(Saved entries)
···

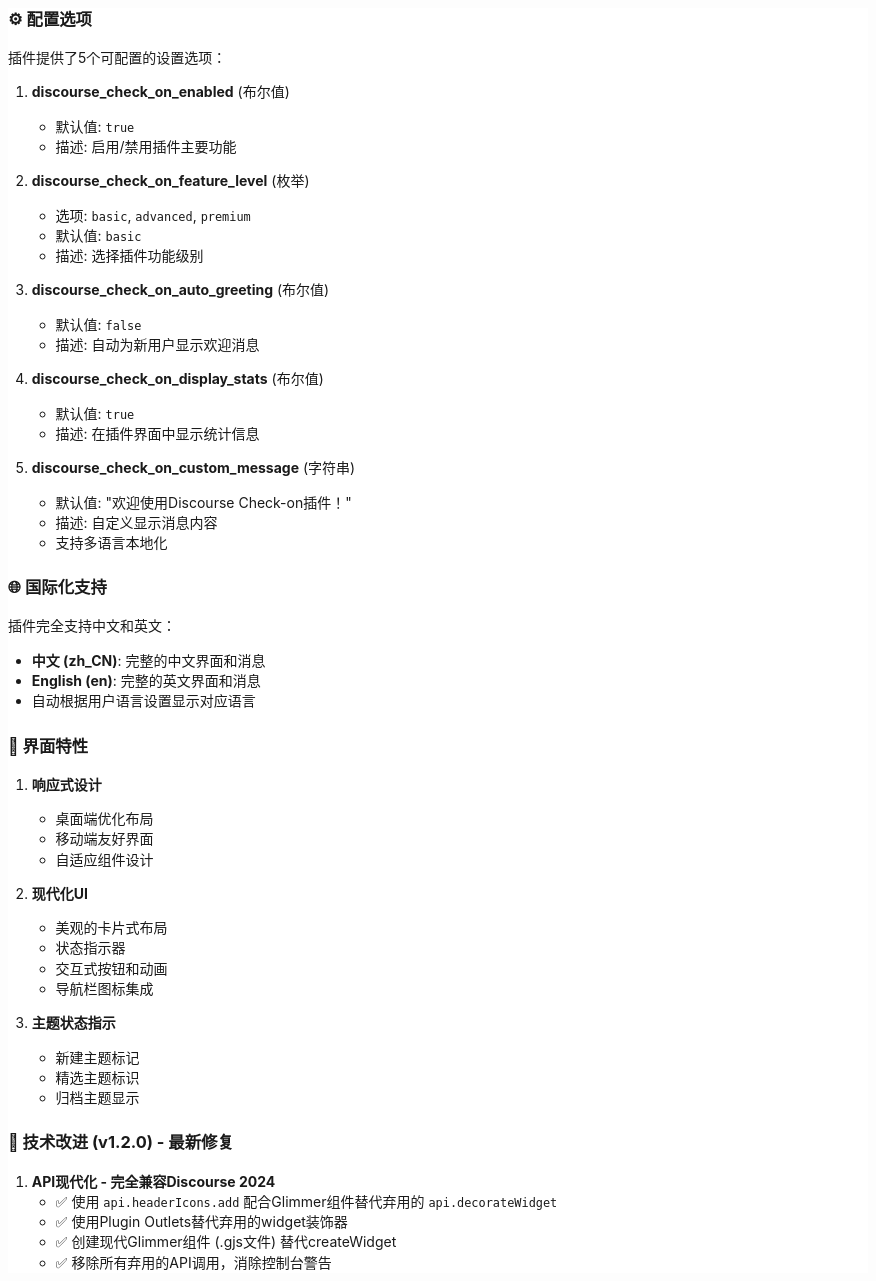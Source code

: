 ### ⚙️ 配置选项

插件提供了5个可配置的设置选项：

1. **discourse_check_on_enabled** (布尔值)
   - 默认值: `true`
   - 描述: 启用/禁用插件主要功能

2. **discourse_check_on_feature_level** (枚举)
   - 选项: `basic`, `advanced`, `premium`
   - 默认值: `basic`
   - 描述: 选择插件功能级别

3. **discourse_check_on_auto_greeting** (布尔值)
   - 默认值: `false`
   - 描述: 自动为新用户显示欢迎消息

4. **discourse_check_on_display_stats** (布尔值)
   - 默认值: `true`
   - 描述: 在插件界面中显示统计信息

5. **discourse_check_on_custom_message** (字符串)
   - 默认值: "欢迎使用Discourse Check-on插件！"
   - 描述: 自定义显示消息内容
   - 支持多语言本地化

### 🌐 国际化支持

插件完全支持中文和英文：

- **中文 (zh_CN)**: 完整的中文界面和消息
- **English (en)**: 完整的英文界面和消息
- 自动根据用户语言设置显示对应语言

### 🎨 界面特性

1. **响应式设计**
   - 桌面端优化布局
   - 移动端友好界面
   - 自适应组件设计

2. **现代化UI**
   - 美观的卡片式布局
   - 状态指示器
   - 交互式按钮和动画
   - 导航栏图标集成

3. **主题状态指示**
   - 新建主题标记
   - 精选主题标识
   - 归档主题显示

### 🔧 技术改进 (v1.2.0) - 最新修复

1. **API现代化 - 完全兼容Discourse 2024**
   - ✅ 使用 `api.headerIcons.add` 配合Glimmer组件替代弃用的 `api.decorateWidget`
   - ✅ 使用Plugin Outlets替代弃用的widget装饰器
   - ✅ 创建现代Glimmer组件 (.gjs文件) 替代createWidget
   - ✅ 移除所有弃用的API调用，消除控制台警告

···

Beginning from the line that contains "插件完全支持中文和英文：", give each line again exactly, through the final line of the records.

- _Your solution_:
插件完全支持中文和英文：

- **中文 (zh_CN)**: 完整的中文界面和消息
- **English (en)**: 完整的英文界面和消息
- 自动根据用户语言设置显示对应语言

### 🎨 界面特性

1. **响应式设计**
   - 桌面端优化布局
   - 移动端友好界面
   - 自适应组件设计

2. **现代化UI**
   - 美观的卡片式布局
   - 状态指示器
   - 交互式按钮和动画
   - 导航栏图标集成

3. **主题状态指示**
   - 新建主题标记
   - 精选主题标识
   - 归档主题显示

### 🔧 技术改进 (v1.2.0) - 最新修复

1. **API现代化 - 完全兼容Discourse 2024**
   - ✅ 使用 `api.headerIcons.add` 配合Glimmer组件替代弃用的 `api.decorateWidget`
   - ✅ 使用Plugin Outlets替代弃用的widget装饰器
   - ✅ 创建现代Glimmer组件 (.gjs文件) 替代createWidget
   - ✅ 移除所有弃用的API调用，消除控制台警告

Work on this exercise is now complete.